What you are asked to do: An exact copy of every entry below is required, and no picture may appear in it.

Information:
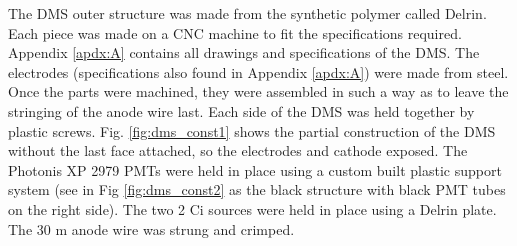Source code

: The DMS outer structure was made from the synthetic polymer called Delrin. Each piece was made on a CNC machine to fit the specifications required. Appendix \ref{apdx:A} contains all drawings and specifications of the DMS. The electrodes (specifications also found in Appendix \ref{apdx:A}) were made from steel. Once the parts were machined, they were assembled in such a way as to leave the stringing of the anode wire last. Each side of the DMS was held together by plastic screws. Fig. \ref{fig:dms_const1} shows the partial construction of the DMS without the last face attached, so the electrodes and cathode exposed. The Photonis XP 2979 PMTs were held in place using a custom built plastic support system (see in Fig \ref{fig:dms_const2} as the black structure with black PMT tubes on the right side). The two 2 \textmu Ci sources were held in place using a Delrin plate. The 30 \textmu m anode wire was strung and crimped. 

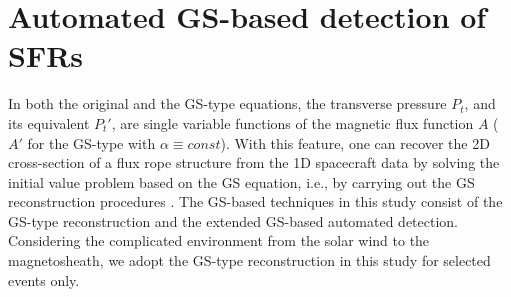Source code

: 


\section{Automated GS-based detection of SFRs}\label{sec:GS-detection}
In both the original and the GS-type equations, the transverse pressure $P_t$, and its equivalent $P_t'$, are single variable functions of the magnetic flux function $A$ ($A'$ for the GS-type with $\alpha\equiv const$). With this feature, one can recover the 2D cross-section of a flux rope structure from the 1D spacecraft data by solving the initial value problem based on the GS equation, i.e., by carrying out the GS reconstruction procedures \citep{Hau:1999, HuSonnerup:2002, Hu:2017}. The GS-based techniques in this study consist of the GS-type reconstruction and the extended GS-based automated detection. Considering the complicated environment from the solar wind to the magnetosheath, we adopt the GS-type reconstruction in this study for selected events only.

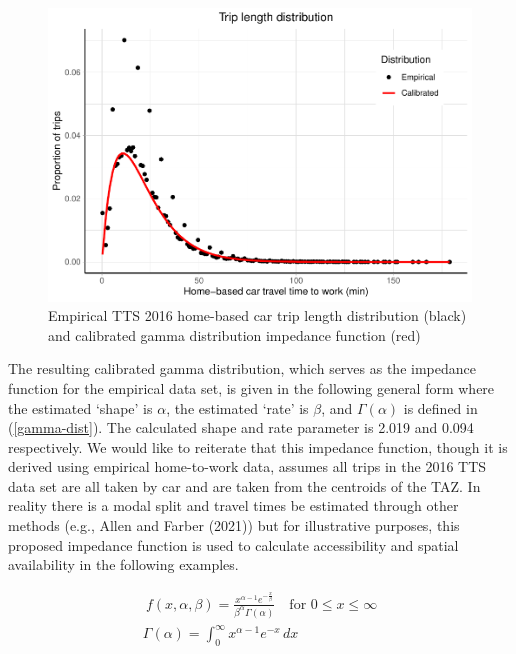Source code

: \documentclass[]{elsarticle} %
\begin{document}
\begin{figure}
\includegraphics[width=1\linewidth]{Spatial-Availability_files/figure-latex/TLD-Gamma-plot-1} \caption{\label{fig:TLD-Gamma-plot}Empirical TTS 2016 home-based car trip length distribution (black) and calibrated gamma distribution impedance function (red)}\label{fig:TLD-Gamma-plot}
\end{figure}

The resulting calibrated gamma distribution, which serves as the
impedance function for the empirical data set, is given in the following
general form where the estimated `shape' is \(\alpha\), the estimated
`rate' is \(\beta\), and \(\Gamma(\alpha)\) is defined in
(\ref{gamma-dist}). The calculated shape and rate parameter is 2.019 and
0.094 respectively. We would like to reiterate that this impedance
function, though it is derived using empirical home-to-work data,
assumes all trips in the 2016 TTS data set are all taken by car and are
taken from the centroids of the TAZ. In reality there is a modal split
and travel times be estimated through other methods (e.g., Allen and
Farber (2021)) but for illustrative purposes, this proposed impedance
function is used to calculate accessibility and spatial availability in
the following examples.

\begin{equation}
\label{gamma-dist}
\begin{array}{l}\ 
f(x, \alpha, \beta) = \frac {x^{\alpha-1}e^{-\frac{x}{\beta}}}{ \beta^{\alpha}\Gamma(\alpha)} \quad \text{for } 0 \leq x \leq \infty\\

\Gamma(\alpha) =  \int_{0}^{\infty} x^{\alpha-1}e^{-x} \,dx\\
\end{array}
\end{equation}
\end{document}
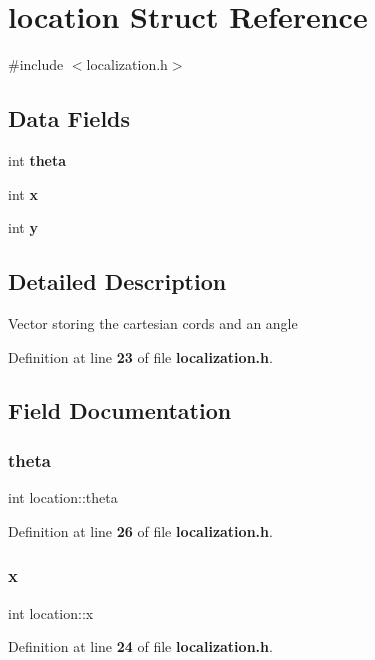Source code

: \section{location Struct Reference}
\label{structlocation}


{\ttfamily \#include $<$localization.\+h$>$}

\subsection*{Data Fields}
\begin{DoxyCompactItemize}
\item 
int \textbf{ theta}
\item 
int \textbf{ x}
\item 
int \textbf{ y}
\end{DoxyCompactItemize}


\subsection{Detailed Description}
Vector storing the cartesian cords and an angle 

Definition at line \textbf{ 23} of file \textbf{ localization.\+h}.



\subsection{Field Documentation}
\mbox{\label{structlocation_a4b415222b4dcf34e49dacd22384be9eb}} 
\subsubsection{theta}
{\footnotesize\ttfamily int location\+::theta}



Definition at line \textbf{ 26} of file \textbf{ localization.\+h}.

\mbox{\label{structlocation_aacd18b2506c49d221cfc37b2119e3c3c}} 
\subsubsection{x}
{\footnotesize\ttfamily int location\+::x}



Definition at line \textbf{ 24} of file \textbf{ localization.\+h}.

Result below:
Source code

: The DMS outer structure was made from the synthetic polymer called Delrin. Each piece was made on a CNC machine to fit the specifications required. Appendix \ref{apdx:A} contains all drawings and specifications of the DMS. The electrodes (specifications also found in Appendix \ref{apdx:A}) were made from steel. Once the parts were machined, they were assembled in such a way as to leave the stringing of the anode wire last. Each side of the DMS was held together by plastic screws. Fig. \ref{fig:dms_const1} shows the partial construction of the DMS without the last face attached, so the electrodes and cathode exposed. The Photonis XP 2979 PMTs were held in place using a custom built plastic support system (see in Fig \ref{fig:dms_const2} as the black structure with black PMT tubes on the right side). The two 2 \textmu Ci sources were held in place using a Delrin plate. The 30 \textmu m anode wire was strung and crimped. 

Source code

: 


\section{Automated GS-based detection of SFRs}\label{sec:GS-detection}
In both the original and the GS-type equations, the transverse pressure $P_t$, and its equivalent $P_t'$, are single variable functions of the magnetic flux function $A$ ($A'$ for the GS-type with $\alpha\equiv const$). With this feature, one can recover the 2D cross-section of a flux rope structure from the 1D spacecraft data by solving the initial value problem based on the GS equation, i.e., by carrying out the GS reconstruction procedures \citep{Hau:1999, HuSonnerup:2002, Hu:2017}. The GS-based techniques in this study consist of the GS-type reconstruction and the extended GS-based automated detection. Considering the complicated environment from the solar wind to the magnetosheath, we adopt the GS-type reconstruction in this study for selected events only.

Source code

: \documentclass[]{elsarticle} %
\begin{document}
\begin{figure}
\includegraphics[width=1\linewidth]{Spatial-Availability_files/figure-latex/TLD-Gamma-plot-1} \caption{\label{fig:TLD-Gamma-plot}Empirical TTS 2016 home-based car trip length distribution (black) and calibrated gamma distribution impedance function (red)}\label{fig:TLD-Gamma-plot}
\end{figure}

The resulting calibrated gamma distribution, which serves as the
impedance function for the empirical data set, is given in the following
general form where the estimated `shape' is \(\alpha\), the estimated
`rate' is \(\beta\), and \(\Gamma(\alpha)\) is defined in
(\ref{gamma-dist}). The calculated shape and rate parameter is 2.019 and
0.094 respectively. We would like to reiterate that this impedance
function, though it is derived using empirical home-to-work data,
assumes all trips in the 2016 TTS data set are all taken by car and are
taken from the centroids of the TAZ. In reality there is a modal split
and travel times be estimated through other methods (e.g., Allen and
Farber (2021)) but for illustrative purposes, this proposed impedance
function is used to calculate accessibility and spatial availability in
the following examples.

\begin{equation}
\label{gamma-dist}
\begin{array}{l}\ 
f(x, \alpha, \beta) = \frac {x^{\alpha-1}e^{-\frac{x}{\beta}}}{ \beta^{\alpha}\Gamma(\alpha)} \quad \text{for } 0 \leq x \leq \infty\\

\Gamma(\alpha) =  \int_{0}^{\infty} x^{\alpha-1}e^{-x} \,dx\\
\end{array}
\end{equation}
\end{document}
Source code

: \section{location Struct Reference}
\label{structlocation}


{\ttfamily \#include $<$localization.\+h$>$}

\subsection*{Data Fields}
\begin{DoxyCompactItemize}
\item 
int \textbf{ theta}
\item 
int \textbf{ x}
\item 
int \textbf{ y}
\end{DoxyCompactItemize}


\subsection{Detailed Description}
Vector storing the cartesian cords and an angle 

Definition at line \textbf{ 23} of file \textbf{ localization.\+h}.



\subsection{Field Documentation}
\mbox{\label{structlocation_a4b415222b4dcf34e49dacd22384be9eb}} 
\subsubsection{theta}
{\footnotesize\ttfamily int location\+::theta}



Definition at line \textbf{ 26} of file \textbf{ localization.\+h}.

\mbox{\label{structlocation_aacd18b2506c49d221cfc37b2119e3c3c}} 
\subsubsection{x}
{\footnotesize\ttfamily int location\+::x}



Definition at line \textbf{ 24} of file \textbf{ localization.\+h}.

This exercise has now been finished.